SALT LAKE CITY — Los Angeles was the host of 67th NBA All-Star Game last weekend.

Could Salt Lake City be in the picture next? Fans will have to wait and see.

After months of planning, the Utah Jazz have submitted a formal bid to the league to host an All-Star Game in 2022 or 2023.

The Jazz have partnered with the state of Utah, Salt Lake City, Salt Lake County, Utah Sports Commission, Visit Salt Lake and the Utah Office of Tourism to strengthen the case of Vivint Arena as a proposed site.

“We are very excited and well-prepared to bring back the NBA All-Star Game to Vivint Smart Home Arena,” said Salt Lake City Mayor Jackie Biskupski. “We are a vibrant, diverse and culturally rich community that knows how to celebrate the experience of sport. Our 2002 Olympic Winter Games remain the standard against which all other Olympic Winter Games are measured.”

Utah last hosted an NBA All-Star Weekend on Feb. 21, 1993, where hometown heroes John Stockton and Karl Malone shared co-MVP honors. Returning in 2023 would mark the 30th anniversary of that star-studded showcase.

The Salt Palace, Huntsman Center and The Complex entertainment venue are other venues that could be used for All-Star festivities, if Utah is selected.
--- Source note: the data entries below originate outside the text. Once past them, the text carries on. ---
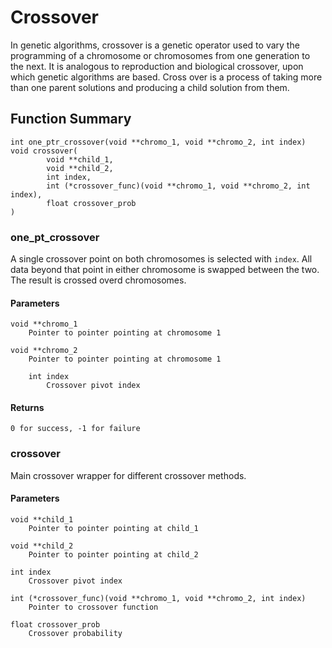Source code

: # Crossover
In genetic algorithms, crossover is a genetic operator used to vary the programming of a chromosome or chromosomes from one generation to the next. It is analogous to reproduction and biological crossover, upon which genetic algorithms are based. Cross over is a process of taking more than one parent solutions and producing a child solution from them.

## Function Summary

    int one_ptr_crossover(void **chromo_1, void **chromo_2, int index)
    void crossover(
            void **child_1,
            void **child_2,
            int index,
            int (*crossover_func)(void **chromo_1, void **chromo_2, int index),
            float crossover_prob
    )
    

### one_pt_crossover
A single crossover point on both chromosomes is selected with `index`. All data beyond that point in either chromosome is swapped between the two. The result is crossed overd chromosomes.

#### Parameters

	void **chromo_1
		Pointer to pointer pointing at chromosome 1
		
	void **chromo_2
		Pointer to pointer pointing at chromosome 1

    	int index
	    	Crossover pivot index
    	
#### Returns
	
	0 for success, -1 for failure

    	
    	
### crossover
Main crossover wrapper for different crossover methods.

#### Parameters

	void **child_1
		Pointer to pointer pointing at child_1
		
	void **child_2
		Pointer to pointer pointing at child_2

    int index
    	Crossover pivot index
    
    int (*crossover_func)(void **chromo_1, void **chromo_2, int index)
    	Pointer to crossover function
    	
    float crossover_prob
    	Crossover probability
“The 1993 NBA All-Star Game was memorable for many reasons. Our new arena was just two years old, and we were so proud to welcome the NBA family into our new home,” said Greg Miller, NBA Board of Governors member. “It is with great excitement and anticipation that we now invite the NBA to return this celebration of our sport back to Salt Lake City for a game elevated.”